I remember thinking similar things when Windows XP first came along and I had to ask myself what I could do with XP that I wasn't doing with 98SE. Microsoft constantly tout the new OS as being "faster" - but then the specs demand a much faster system. The original OS would go much faster on a faster system! Barmy. I have a nice small laptop here from years back that'll run Windows 98SE quite dandy - with its 16MB RAM and 1GB hard drive. Yet we have to throw perfectly working machines out because of software and hardware requirements.Matt Quinn;26552 wrote:It's always been the way with both OSs and a lot of software - As I seem to recall remarking earlier, there really isn't very much of note I'm doing today with PCs that I wasn't doing a dozen or more years ago. Microsoft always was prone to P-ing the power of the supporting machine up against the wall.
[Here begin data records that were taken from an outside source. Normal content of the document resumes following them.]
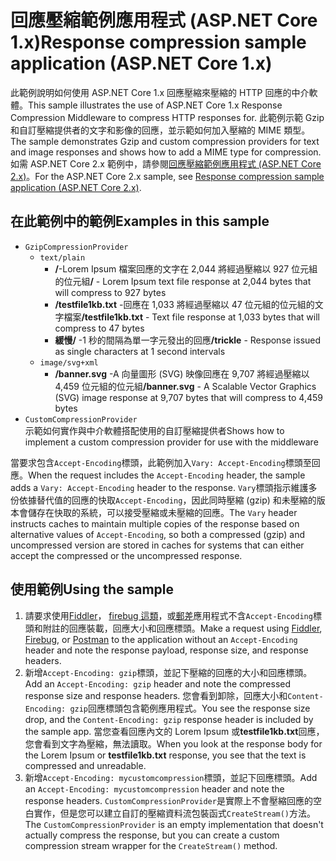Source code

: # <a name="response-compression-sample-application-aspnet-core-1x"></a><span data-ttu-id="5eeac-101">回應壓縮範例應用程式 (ASP.NET Core 1.x)</span><span class="sxs-lookup"><span data-stu-id="5eeac-101">Response compression sample application (ASP.NET Core 1.x)</span></span>

<span data-ttu-id="5eeac-102">此範例說明如何使用 ASP.NET Core 1.x 回應壓縮來壓縮的 HTTP 回應的中介軟體。</span><span class="sxs-lookup"><span data-stu-id="5eeac-102">This sample illustrates the use of ASP.NET Core 1.x Response Compression Middleware to compress HTTP responses for.</span></span> <span data-ttu-id="5eeac-103">此範例示範 Gzip 和自訂壓縮提供者的文字和影像的回應，並示範如何加入壓縮的 MIME 類型。</span><span class="sxs-lookup"><span data-stu-id="5eeac-103">The sample demonstrates Gzip and custom compression providers for text and image responses and shows how to add a MIME type for compression.</span></span> <span data-ttu-id="5eeac-104">如需 ASP.NET Core 2.x 範例中，請參閱[回應壓縮範例應用程式 (ASP.NET Core 2.x)](https://github.com/aspnet/Docs/tree/master/aspnetcore/performance/response-compression/samples/2.x)。</span><span class="sxs-lookup"><span data-stu-id="5eeac-104">For the ASP.NET Core 2.x sample, see [Response compression sample application (ASP.NET Core 2.x)](https://github.com/aspnet/Docs/tree/master/aspnetcore/performance/response-compression/samples/2.x).</span></span>

## <a name="examples-in-this-sample"></a><span data-ttu-id="5eeac-105">在此範例中的範例</span><span class="sxs-lookup"><span data-stu-id="5eeac-105">Examples in this sample</span></span>
* `GzipCompressionProvider`
  * `text/plain`
    * <span data-ttu-id="5eeac-106">**/**-Lorem Ipsum 檔案回應的文字在 2,044 將經過壓縮以 927 位元組的位元組</span><span class="sxs-lookup"><span data-stu-id="5eeac-106">**/** - Lorem Ipsum text file response at 2,044 bytes that will compress to 927 bytes</span></span>
    * <span data-ttu-id="5eeac-107">**/testfile1kb.txt** -回應在 1,033 將經過壓縮以 47 位元組的位元組的文字檔案</span><span class="sxs-lookup"><span data-stu-id="5eeac-107">**/testfile1kb.txt** - Text file response at 1,033 bytes that will compress to 47 bytes</span></span>
    * <span data-ttu-id="5eeac-108">**緩慢/** -1 秒的間隔為單一字元發出的回應</span><span class="sxs-lookup"><span data-stu-id="5eeac-108">**/trickle** - Response issued as single characters at 1 second intervals</span></span> 
  * `image/svg+xml`
    * <span data-ttu-id="5eeac-109">**/banner.svg** -A 向量圖形 (SVG) 映像回應在 9,707 將經過壓縮以 4,459 位元組的位元組</span><span class="sxs-lookup"><span data-stu-id="5eeac-109">**/banner.svg** - A Scalable Vector Graphics (SVG) image response at 9,707 bytes that will compress to 4,459 bytes</span></span>
* `CustomCompressionProvider`<br><span data-ttu-id="5eeac-110">示範如何實作與中介軟體搭配使用的自訂壓縮提供者</span><span class="sxs-lookup"><span data-stu-id="5eeac-110">Shows how to implement a custom compression provider for use with the middleware</span></span>

<span data-ttu-id="5eeac-111">當要求包含`Accept-Encoding`標頭，此範例加入`Vary: Accept-Encoding`標頭至回應。</span><span class="sxs-lookup"><span data-stu-id="5eeac-111">When the request includes the `Accept-Encoding` header, the sample adds a `Vary: Accept-Encoding` header to the response.</span></span> <span data-ttu-id="5eeac-112">`Vary`標頭指示維護多份依據替代值的回應的快取`Accept-Encoding`，因此同時壓縮 (gzip) 和未壓縮的版本會儲存在快取的系統，可以接受壓縮或未壓縮的回應。</span><span class="sxs-lookup"><span data-stu-id="5eeac-112">The `Vary` header instructs caches to maintain multiple copies of the response based on alternative values of `Accept-Encoding`, so both a compressed (gzip) and uncompressed version are stored in caches for systems that can either accept the compressed or the uncompressed response.</span></span>

## <a name="using-the-sample"></a><span data-ttu-id="5eeac-113">使用範例</span><span class="sxs-lookup"><span data-stu-id="5eeac-113">Using the sample</span></span>
1. <span data-ttu-id="5eeac-114">請要求使用[Fiddler](http://www.telerik.com/fiddler)， [firebug 這類](http://getfirebug.com/)，或[郵差](https://www.getpostman.com/)應用程式不含`Accept-Encoding`標頭和附註的回應裝載，回應大小和回應標頭。</span><span class="sxs-lookup"><span data-stu-id="5eeac-114">Make a request using [Fiddler](http://www.telerik.com/fiddler), [Firebug](http://getfirebug.com/), or [Postman](https://www.getpostman.com/) to the application without an `Accept-Encoding` header and note the response payload, response size, and response headers.</span></span>
2. <span data-ttu-id="5eeac-115">新增`Accept-Encoding: gzip`標頭，並記下壓縮的回應的大小和回應標頭。</span><span class="sxs-lookup"><span data-stu-id="5eeac-115">Add an `Accept-Encoding: gzip` header and note the compressed response size and response headers.</span></span> <span data-ttu-id="5eeac-116">您會看到卸除，回應大小和`Content-Encoding: gzip`回應標頭包含範例應用程式。</span><span class="sxs-lookup"><span data-stu-id="5eeac-116">You see the response size drop, and the `Content-Encoding: gzip` response header is included by the sample app.</span></span> <span data-ttu-id="5eeac-117">當您查看回應內文的 Lorem Ipsum 或**testfile1kb.txt**回應，您會看到文字為壓縮，無法讀取。</span><span class="sxs-lookup"><span data-stu-id="5eeac-117">When you look at the response body for the Lorem Ipsum or **testfile1kb.txt** response, you see that the text is compressed and unreadable.</span></span>
3. <span data-ttu-id="5eeac-118">新增`Accept-Encoding: mycustomcompression`標頭，並記下回應標頭。</span><span class="sxs-lookup"><span data-stu-id="5eeac-118">Add an `Accept-Encoding: mycustomcompression` header and note the response headers.</span></span> <span data-ttu-id="5eeac-119">`CustomCompressionProvider`是實際上不會壓縮回應的空白實作，但是您可以建立自訂的壓縮資料流包裝函式`CreateStream()`方法。</span><span class="sxs-lookup"><span data-stu-id="5eeac-119">The `CustomCompressionProvider` is an empty implementation that doesn't actually compress the response, but you can create a custom compression stream wrapper for the `CreateStream()` method.</span></span>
And it's one big con - It's actually very rare for developments to be really new; or particularly useful... Certainly very rare for 'new' features to appear that would truly be totally unachievable with properly coded software on the machines of 8 or even 10 years ago...
A couple of years back, I tried to start moving over to Linux. Not the 10MB one (that's a little too restricted for anything but the basic stuff, or if you really want to roll your sleeves up) but to a 100MB one that boots from my SD card or USB stick. The biggest stumbling block was lack of hardware support - particularly printers. Something as simple as printing was like a hurdle of epic proportions. That's something that hasn't changed since I first tried out Linux some ten years ago.
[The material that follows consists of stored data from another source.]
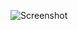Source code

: ![Screenshot](https://raw.githubusercontent.com/Cryakl/Ultimate-RAT-Collection/refs/heads/main/SilentSpy/Silentspy2.02/Screenshot.png)
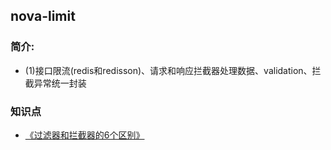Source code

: ## nova-limit

### 简介:
* (1)接口限流(redis和redisson)、请求和响应拦截器处理数据、validation、拦截异常统一封装

### 知识点
* [《过滤器和拦截器的6个区别》](https://chengxy-nds.blog.csdn.net/article/details/106356958?spm=1001.2101.3001.6650.2&utm_medium=distribute.pc_relevant.none-task-blog-2%7Edefault%7EBlogCommendFromBaidu%7ERate-2-106356958-blog-127438161.pc_relevant_recovery_v2&depth_1-utm_source=distribute.pc_relevant.none-task-blog-2%7Edefault%7EBlogCommendFromBaidu%7ERate-2-106356958-blog-127438161.pc_relevant_recovery_v2&utm_relevant_index=3)
  
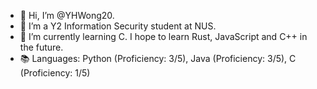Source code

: - 👋 Hi, I’m @YHWong20.
- 👀 I’m a Y2 Information Security student at NUS.
- 🌱 I’m currently learning C. I hope to learn Rust, JavaScript and C++ in the future.
- 📚 Languages: Python (Proficiency: 3/5), Java (Proficiency: 3/5), C (Proficiency: 1/5)

<!---
YHWong20/YHWong20 is a ✨ special ✨ repository because its `README.md` (this file) appears on your GitHub profile.
You can click the Preview link to take a look at your changes.
--->
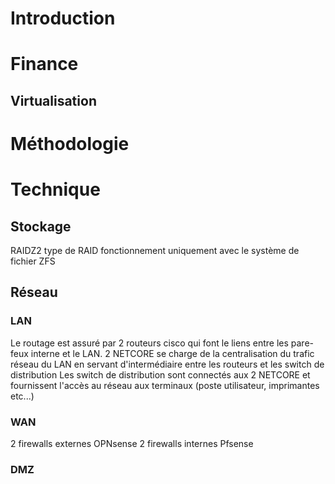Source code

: # Introduction

# Finance

## Virtualisation


# Méthodologie

# Technique

## Stockage
RAIDZ2 type de RAID fonctionnement uniquement avec le système de fichier ZFS
## Réseau
### LAN
Le routage est assuré par 2 routeurs cisco qui font le liens entre les pare-feux interne et le LAN.
2 NETCORE se charge de la centralisation du trafic réseau du LAN en servant d'intermédiaire entre les routeurs et les switch de distribution
Les switch de distribution sont connectés aux 2 NETCORE et fournissent l'accès au réseau aux terminaux (poste utilisateur, imprimantes etc...)

### WAN
2 firewalls externes OPNsense
2 firewalls internes Pfsense

### DMZ
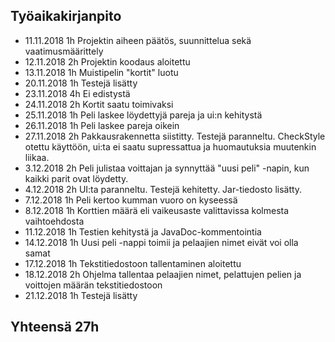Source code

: ## Työaikakirjanpito

* 11.11.2018 1h Projektin aiheen päätös, suunnittelua sekä vaatimusmäärittely
* 12.11.2018 2h Projektin koodaus aloitettu
* 13.11.2018 1h Muistipelin "kortit" luotu
* 20.11.2018 1h Testejä lisätty
* 23.11.2018 4h Ei edistystä
* 24.11.2018 2h Kortit saatu toimivaksi
* 25.11.2018 1h Peli laskee löydettyjä pareja ja ui:n kehitystä
* 26.11.2018 1h Peli laskee pareja oikein
* 27.11.2018 2h Pakkausrakennetta siistitty. Testejä paranneltu. CheckStyle otettu käyttöön, ui:ta ei saatu supressattua ja huomautuksia muutenkin liikaa.
* 3.12.2018 2h Peli julistaa voittajan ja synnyttää "uusi peli" -napin, kun kaikki parit ovat löydetty.
* 4.12.2018 2h UI:ta paranneltu. Testejä kehitetty. Jar-tiedosto lisätty.
* 7.12.2018 1h Peli kertoo kumman vuoro on kyseessä
* 8.12.2018 1h Korttien määrä eli vaikeusaste valittavissa kolmesta vaihtoehdosta
* 11.12.2018 1h Testien kehitystä ja JavaDoc-kommentointia
* 14.12.2018 1h Uusi peli -nappi toimii ja pelaajien nimet eivät voi olla samat
* 17.12.2018 1h Tekstitiedostoon tallentaminen aloitettu
* 18.12.2018 2h Ohjelma tallentaa pelaajien nimet, pelattujen pelien ja voittojen määrän tekstitiedostoon
* 21.12.2018 1h Testejä lisätty

## Yhteensä 27h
I may moan about Windows and Microsoft until I'm blue in the face, but Windows does "just work" with everything I have. But that seems not to be guaranteed these days either. If you go to a 64-bit version of Windows, I understand that most software and hardware needs to be chucked in the skip. And it's not always certain that what you run on Windows XP today will even run on a 32-bit version of Windows 7 tomorrow. They don't make it easy to upgrade.